En clair : l’exécutif aménagerait d’abord les règles de notre régime actuel. Comment ? Soit en augmentant la durée de cotisation (toutefois le passage à un système par points devrait faire disparaître la notion de durée de cotisation), soit en créant une décote pour ceux qui partiront en retraite avant un « âge d’équilibre » (probablement 64 ans). L’une de ces mesures pourrait être glissée dans le projet de loi de financement de la Sécurité sociale (PLFSS) voté à l’automne.
Jean-Paul Delevoye a confirmé qu’une réflexion était en cours : « Il y a un débat là-dessus […], ça fait partie des arbitrages […]. Mon rôle à moi est de m’assurer que ça n’entraîne pas d’incompatibilité avec le projet » de réforme, a-t-il déclaré mercredi en marge d’un colloque de l’IPP, l’Institut des politiques publiques, usant de son humour habituel pour éviter d’en dire davantage.
La retraite par points, elle, attendrait 2020. En ce cas, Delevoye présenterait les grandes lignes de ses préconisations à la mi-juillet, mais les détails du texte de loi ne seraient pas dévoilés avant l’hiver. Le débat à l’Assemblée aurait lieu « plutôt à l’horizon 2020 », selon une source gouvernementale à l’AFP. Il sera alors tentant de laisser passer les élections municipales du mois de mars, pour éviter que la question des retraites s’invite parmi les thèmes de la campagne…

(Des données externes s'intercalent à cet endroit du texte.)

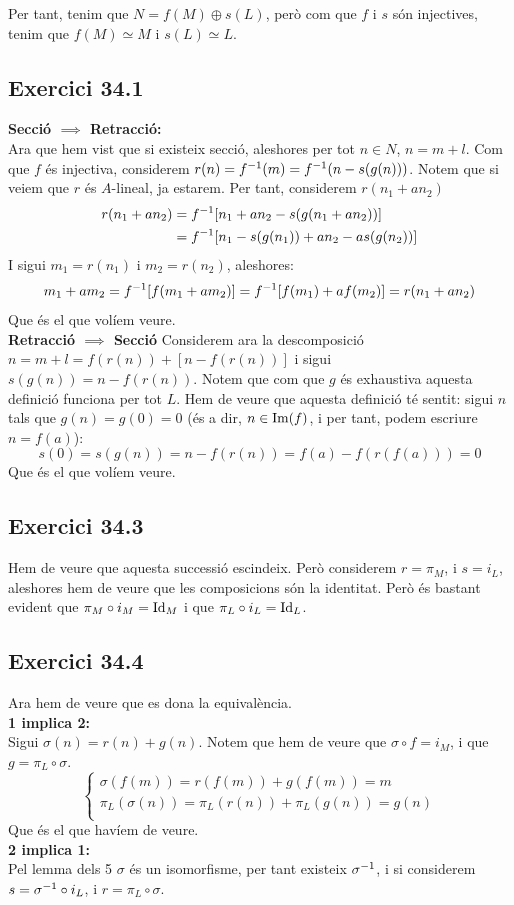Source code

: \documentclass[11pt, a4paper]{article}
\begin{document}
Per tant, tenim que $N=f(M)\oplus s(L)$, però com que $f$ i $s$ són injectives, tenim que $f(M)\simeq M$ i $s(L)\simeq L$.
\subsection{Exercici 34.1}
\textbf{Secció $\implies$ Retracció:}\\
Ara que hem vist que si existeix secció, aleshores per tot $n\in N$, $n=m+l$. Com que $f$ és injectiva, considerem $r(n) = f\inv(m)=f\inv(n-s(g(n)))$. Notem que si veiem que $r$ és $A$-lineal, ja estarem. Per tant, considerem $r(n_1+an_2)$
\begin{align*}
    r(n_1+an_2)&=f\inv[n_1+an_2-s(g(n_1+an_2))]\\
    &=f\inv[n_1-s(g(n_1))+an_2-as(g(n_2))]
\end{align*}
I sigui $m_1= r(n_1)$ i $m_2=r(n_2)$, aleshores:
\[
    m_1+am_2=f\inv[f(m_1+am_2)]=f\inv[f(m_1)+af(m_2)]=r(n_1+an_2)
\]
Que és el que volíem veure.\\[4mm]
\textbf{Retracció $\implies$ Secció}
Considerem ara la descomposició $n = m + l= f(r(n))+ [n-f(r(n))]$ i sigui $s(g(n))=n-f(r(n))$. Notem que com que $g$ és exhaustiva aquesta definició funciona per tot $L$. Hem de veure que aquesta definició té sentit: sigui $n$ tals que $g(n)=g(0)=0$ (és a dir, $n\in \Ima (f)$, i per tant, podem escriure $n=f(a)$):
\[
    s(0)=s(g(n))=n-f(r(n))=f(a)-f(r(f(a)))=0
\]
Que és el que volíem veure.
\subsection{Exercici 34.3}
Hem de veure que aquesta successió escindeix. Però considerem $r=\pi_{M}$, i $s=i_L$, aleshores hem de veure que les composicions són la identitat. Però és bastant evident que $\pi_M \circ i_M=\Id_M$ i que $\pi_L \circ i_L=\Id_L$.
\subsection{Exercici 34.4}
Ara hem de veure que es dona la equivalència.\\[2mm]
\textbf{1 implica 2:}\\
Sigui $\sigma(n)=r(n)+g(n)$. Notem que hem de veure que $\sigma\circ f = i_M$, i que $g = \pi_L \circ \sigma$.
\[
\begin{cases*}
    \sigma(f(m))=r(f(m))+g(f(m))=m\\
    \pi_L(\sigma(n))=\pi_L(r(n))+\pi_L(g(n))=g(n)\\
\end{cases*}    
\]
Que és el que havíem de veure.\\[2mm]
\textbf{2 implica 1:}\\
Pel lemma dels 5 $\sigma$ és un isomorfisme, per tant existeix $\sigma \inv$, i si considerem $s = \sigma \inv \circ i_L$, i $r = \pi_L\circ \sigma$.
\end{document}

Et si la réforme était morte ?
Reste à savoir si les deux réformes sont compatibles. « Techniquement, oui, on peut tout faire », indique un des acteurs de la réforme. « Mais politiquement, non. C’est l’une ou l’autre. Car la retraite par points est une réforme de long terme qui prendra une quinzaine d’années à mettre en place. Impossible de la vendre aux Français sans leur donner la garantie qu’on ne touchera pas aux droits acquis. Si vous commencez par une réforme paramétrique, les Français ne sont pas des crétins, ils en retiendront que vous rognez leurs droits. »
La confiance est déjà ébranlée par les discours dissonants au sein même du gouvernement – Agnès Buzyn ou encore Gérald Darmanin ont évoqué au printemps la nécessité de « travailler plus longtemps », notamment pour financer la dépendance. La majorité apparaît divisée. Le Premier ministre Edouard Philippe, issu de la droite, pousse pour des économies de court terme, l’œil rivé sur les comptes, et tant pis pour la retraite par points.

62 ou 64 ans ? Edouard Philippe et le piège de l’âge du départ en retraite
De l’autre côté, l’aile gauche des députés, déjà ébranlée par l’épisode des « gilets jaunes » et la réforme de l’assurance chômage. « La seule chose qui lie cette majorité composite, ce sont les engagements de campagne d’Emmanuel Macron », souligne un observateur, pour qui le risque est réel de voir des députés claquer la porte du groupe parlementaire en cas de reniement.
Entre les deux, des responsables de La République en Marche (LREM) plaident pour une forme d’enterrement en catimini qui sauverait les apparences : Delevoye présenterait son rapport durant l’été, suivi de la nomination d’un secrétaire d’Etat chargé de préparer les textes de loi, mais la réforme serait reportée après la présidentielle de 2022 : elle figurerait en bonne place dans le programme électoral d’Emmanuel Macron pour son second mandat (un scénario que nous présentions en février).

Quel sera le choix du président ? « Le match n’est pas plié », veut croire ce même observateur, qui souligne que la majorité parlementaire a été en partie construite par Jean-Paul Delevoye, ancien président de la commission d’investiture de LREM, « sa personnalité garde donc une certaine aura auprès des députés ».